Gag orders are used in the U.S. and many other countries by courts to protect parties in civil or criminal cases, including judges, lawyers, staff, jurors, witnesses, and jurors. They are also used to protect companies, governmental entities, NGOs, individuals, the integrity of ongoing police or military operations, the privacy of crime victims, minors, witnesses, and to prevent release of information that would jeopardize fair trials.[1] They come in many forms and venues. National security letters are administrative subpoenas issued by the FBI and often include gag orders restricting the recipients from revealing they have been served.[2]
While little known, they are allowed by federal statutes where “suspicious activity” is reported.[3] Dozens of federal statutes have built-in gag orders restricting what individuals can say in public or via social media outlets. One small example of obscure gag orders involves the Housing and Community Development Act of 1992, known as the Annunzio-Wilie Anti-Money Laundering Act. Gag orders are also embedded in the federal Electronic Communications Privacy Act, known as the Stored Communications Act.
Famous trials in American history included all kinds of gag orders, including the trials of people at Guantanamo Bay. In civil matters, they were used to protect discussion of evidence.[4] The California Electronic Communications Privacy Act, allows the use of court orders that delay notification and prohibit any party from revealing that electronic search warrants have been requested by a governmental entity.[5]
In the 1830s the U.S. House of Representatives used its “gag rule” to prohibit discussions and debates of anti-slavery petitions, including the receipt of over 130,000 petitions from citizens demanding the abolition of slavery in Washington D.C., and other federally controlled territories.[6]

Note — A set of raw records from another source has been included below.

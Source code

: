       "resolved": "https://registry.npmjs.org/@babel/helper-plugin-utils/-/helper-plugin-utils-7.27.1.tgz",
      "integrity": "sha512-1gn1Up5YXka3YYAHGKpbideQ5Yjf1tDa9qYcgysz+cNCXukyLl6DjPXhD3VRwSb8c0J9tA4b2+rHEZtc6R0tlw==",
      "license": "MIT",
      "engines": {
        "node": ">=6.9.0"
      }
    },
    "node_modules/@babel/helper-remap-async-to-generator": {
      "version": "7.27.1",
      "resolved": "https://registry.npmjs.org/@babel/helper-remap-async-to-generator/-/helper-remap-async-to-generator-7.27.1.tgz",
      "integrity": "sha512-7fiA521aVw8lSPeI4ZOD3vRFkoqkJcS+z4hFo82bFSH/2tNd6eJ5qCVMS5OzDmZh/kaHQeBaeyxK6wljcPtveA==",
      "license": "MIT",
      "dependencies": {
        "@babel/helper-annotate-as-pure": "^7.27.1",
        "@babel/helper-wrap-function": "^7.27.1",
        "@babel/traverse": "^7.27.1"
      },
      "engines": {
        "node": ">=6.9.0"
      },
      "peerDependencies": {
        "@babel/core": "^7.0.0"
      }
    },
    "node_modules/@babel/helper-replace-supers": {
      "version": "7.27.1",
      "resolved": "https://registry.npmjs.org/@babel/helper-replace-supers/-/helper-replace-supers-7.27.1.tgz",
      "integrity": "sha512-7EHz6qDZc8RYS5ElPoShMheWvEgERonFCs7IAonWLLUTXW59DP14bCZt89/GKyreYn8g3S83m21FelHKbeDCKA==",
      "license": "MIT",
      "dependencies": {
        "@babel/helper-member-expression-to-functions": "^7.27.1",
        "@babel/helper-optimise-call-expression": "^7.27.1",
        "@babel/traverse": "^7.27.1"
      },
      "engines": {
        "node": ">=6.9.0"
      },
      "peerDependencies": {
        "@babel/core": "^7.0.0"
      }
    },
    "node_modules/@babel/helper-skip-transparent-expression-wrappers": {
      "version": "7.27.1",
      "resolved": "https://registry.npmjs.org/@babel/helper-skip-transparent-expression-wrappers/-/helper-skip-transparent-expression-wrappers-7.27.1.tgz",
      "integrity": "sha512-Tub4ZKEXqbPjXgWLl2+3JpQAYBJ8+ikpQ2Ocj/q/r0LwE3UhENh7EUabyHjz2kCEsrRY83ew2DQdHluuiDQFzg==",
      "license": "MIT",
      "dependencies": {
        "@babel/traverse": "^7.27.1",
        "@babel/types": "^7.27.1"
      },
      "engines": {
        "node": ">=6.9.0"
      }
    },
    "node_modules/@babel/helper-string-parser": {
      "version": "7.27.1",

By way of overstatement, American lawyers and judges have used, promoted, denied, favored, disfavored, and argued for and against gag orders for two centuries. Most of the debate typically involves gag orders on media in violation of the doctrine of past restraint. “In First Amendment law, prior restraint is government action that prohibits speech or other expression before the speech happens. Prior restraint typically involves statutes or regulations that require a speaker to acquire a permit or license before speaking. Prior restraint can also be a judicial injunction that prohibits certain speech. . . There is a third way, in which the government outright prohibits a certain type of speech. Courts typically disfavor prior restraint and often find it to be unconstitutional.”[7]
While prior restraint is enormously important when courts try to silence media, its vigor wanes when courts are asked to issue orders restraining out-of-court statements by defendants and their lawyers in criminal cases. Generally, defendants cannot talk about their cases to the media or other public entities when there is a gag order in place. Gag orders are often issued in criminal cases where extensive media coverage is likely. This includes defendants, their lawyers, witnesses, and even the judge and jury. The purpose of a gag order is to protect the right to a fair trial by preventing the dissemination of information that could prejudice potential jurors.[8]
The 2011 Michael Jackson molestation case included a gag order issued by the judge prohibiting Jackson, his accusers, and the lawyers in the case from publicly commenting to media in the case.[9] Other well-known gag-order cases include infamous defendants like Timothy McVeigh, the Oklahoma City bomber, and the civil case against O.J. Simpson. If a defendant violates a gag order, they can be held in contempt of court and fined or jailed.
At least preliminarily, former President Trump was told to “watch his words,” at his arraignment in his April 8, 2023, 34-count felony case against him in New York City. It was not a formal “gag order.”[10] But he was ordered by the judge not to speak directly with potential witnesses in all four of his pending criminal cases.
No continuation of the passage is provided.